## Data shown:
↓↓↓

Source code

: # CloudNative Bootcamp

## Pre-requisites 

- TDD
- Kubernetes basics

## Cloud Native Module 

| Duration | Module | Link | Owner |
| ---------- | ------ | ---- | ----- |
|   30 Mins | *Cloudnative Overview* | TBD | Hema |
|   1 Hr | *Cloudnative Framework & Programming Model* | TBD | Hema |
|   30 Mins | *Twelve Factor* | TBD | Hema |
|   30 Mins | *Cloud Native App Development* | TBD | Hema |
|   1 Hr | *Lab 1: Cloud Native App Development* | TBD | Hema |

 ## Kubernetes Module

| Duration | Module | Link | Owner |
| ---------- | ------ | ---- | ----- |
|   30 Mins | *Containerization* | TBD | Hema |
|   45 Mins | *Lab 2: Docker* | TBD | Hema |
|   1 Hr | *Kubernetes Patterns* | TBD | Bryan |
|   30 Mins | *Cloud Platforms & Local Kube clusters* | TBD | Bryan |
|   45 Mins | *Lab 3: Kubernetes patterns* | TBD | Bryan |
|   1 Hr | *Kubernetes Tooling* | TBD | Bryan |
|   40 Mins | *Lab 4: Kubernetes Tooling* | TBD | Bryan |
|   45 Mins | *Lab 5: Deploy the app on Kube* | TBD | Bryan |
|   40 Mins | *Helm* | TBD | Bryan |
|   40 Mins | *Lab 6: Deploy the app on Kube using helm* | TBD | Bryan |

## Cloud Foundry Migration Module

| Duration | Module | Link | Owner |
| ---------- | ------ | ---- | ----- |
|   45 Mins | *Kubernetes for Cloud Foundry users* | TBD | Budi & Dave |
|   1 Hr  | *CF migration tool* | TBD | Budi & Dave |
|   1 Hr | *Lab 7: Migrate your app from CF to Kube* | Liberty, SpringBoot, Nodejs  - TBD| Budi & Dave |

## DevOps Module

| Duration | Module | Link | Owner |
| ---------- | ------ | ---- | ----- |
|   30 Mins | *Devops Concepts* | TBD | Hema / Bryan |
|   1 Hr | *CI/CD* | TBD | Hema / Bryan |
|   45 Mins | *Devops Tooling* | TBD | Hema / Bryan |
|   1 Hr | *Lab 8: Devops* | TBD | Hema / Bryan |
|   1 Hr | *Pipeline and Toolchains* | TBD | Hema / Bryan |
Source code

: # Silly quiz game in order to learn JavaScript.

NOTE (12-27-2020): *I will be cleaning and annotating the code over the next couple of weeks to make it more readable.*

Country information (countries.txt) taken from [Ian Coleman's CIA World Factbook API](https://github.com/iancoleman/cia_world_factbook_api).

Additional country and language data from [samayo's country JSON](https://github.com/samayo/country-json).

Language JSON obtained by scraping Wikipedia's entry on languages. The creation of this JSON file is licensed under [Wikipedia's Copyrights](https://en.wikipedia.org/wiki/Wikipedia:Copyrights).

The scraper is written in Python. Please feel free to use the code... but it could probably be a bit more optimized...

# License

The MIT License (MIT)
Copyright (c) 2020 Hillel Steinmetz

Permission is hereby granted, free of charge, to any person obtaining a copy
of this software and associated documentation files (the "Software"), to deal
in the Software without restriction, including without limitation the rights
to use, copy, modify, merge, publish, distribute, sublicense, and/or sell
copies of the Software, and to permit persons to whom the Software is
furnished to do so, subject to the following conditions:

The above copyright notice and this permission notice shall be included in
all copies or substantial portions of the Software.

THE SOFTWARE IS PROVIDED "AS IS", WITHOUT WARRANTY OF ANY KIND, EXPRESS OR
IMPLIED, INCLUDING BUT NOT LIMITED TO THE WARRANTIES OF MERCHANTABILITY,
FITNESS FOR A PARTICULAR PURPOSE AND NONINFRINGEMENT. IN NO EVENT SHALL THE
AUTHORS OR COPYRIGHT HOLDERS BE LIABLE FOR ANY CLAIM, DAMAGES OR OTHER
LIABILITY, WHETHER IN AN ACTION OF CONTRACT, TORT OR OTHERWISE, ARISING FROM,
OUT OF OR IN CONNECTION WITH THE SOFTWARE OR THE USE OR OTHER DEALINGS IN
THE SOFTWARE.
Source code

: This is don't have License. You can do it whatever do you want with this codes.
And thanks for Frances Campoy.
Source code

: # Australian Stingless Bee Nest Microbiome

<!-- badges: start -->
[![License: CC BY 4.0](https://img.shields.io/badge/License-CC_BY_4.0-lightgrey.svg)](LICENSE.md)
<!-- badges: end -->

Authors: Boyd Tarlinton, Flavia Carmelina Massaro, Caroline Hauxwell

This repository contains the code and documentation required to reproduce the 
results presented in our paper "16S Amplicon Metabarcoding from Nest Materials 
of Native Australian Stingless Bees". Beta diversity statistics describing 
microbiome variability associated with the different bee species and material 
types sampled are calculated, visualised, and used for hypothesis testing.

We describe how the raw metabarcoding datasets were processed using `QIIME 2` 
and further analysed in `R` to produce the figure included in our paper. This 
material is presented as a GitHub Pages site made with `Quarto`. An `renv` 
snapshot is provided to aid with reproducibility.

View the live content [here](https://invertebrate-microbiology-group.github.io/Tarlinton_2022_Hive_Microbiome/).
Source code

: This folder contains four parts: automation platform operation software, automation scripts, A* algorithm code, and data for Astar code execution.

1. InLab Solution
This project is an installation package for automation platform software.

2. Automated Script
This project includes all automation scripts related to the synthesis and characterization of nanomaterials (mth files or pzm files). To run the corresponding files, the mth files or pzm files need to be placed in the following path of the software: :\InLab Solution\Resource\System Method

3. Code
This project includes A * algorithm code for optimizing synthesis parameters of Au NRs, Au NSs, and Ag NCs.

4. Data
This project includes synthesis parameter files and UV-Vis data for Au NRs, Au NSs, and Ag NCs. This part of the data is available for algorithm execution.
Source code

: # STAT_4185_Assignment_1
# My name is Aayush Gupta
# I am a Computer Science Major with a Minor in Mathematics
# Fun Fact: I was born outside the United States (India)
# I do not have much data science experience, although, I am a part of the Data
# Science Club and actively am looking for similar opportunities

↑↑↑

## Required work:
Please restate only the opening stretch of the records above: every line from the first through the one containing "Hr | *Kubernetes Tooling*", exactly as written.

## Answer to this task:
Source code

: # CloudNative Bootcamp

## Pre-requisites 

- TDD
- Kubernetes basics

## Cloud Native Module 

| Duration | Module | Link | Owner |
| ---------- | ------ | ---- | ----- |
|   30 Mins | *Cloudnative Overview* | TBD | Hema |
|   1 Hr | *Cloudnative Framework & Programming Model* | TBD | Hema |
|   30 Mins | *Twelve Factor* | TBD | Hema |
|   30 Mins | *Cloud Native App Development* | TBD | Hema |
|   1 Hr | *Lab 1: Cloud Native App Development* | TBD | Hema |

 ## Kubernetes Module

| Duration | Module | Link | Owner |
| ---------- | ------ | ---- | ----- |
|   30 Mins | *Containerization* | TBD | Hema |
|   45 Mins | *Lab 2: Docker* | TBD | Hema |
|   1 Hr | *Kubernetes Patterns* | TBD | Bryan |
|   30 Mins | *Cloud Platforms & Local Kube clusters* | TBD | Bryan |
|   45 Mins | *Lab 3: Kubernetes patterns* | TBD | Bryan |
|   1 Hr | *Kubernetes Tooling* | TBD | Bryan |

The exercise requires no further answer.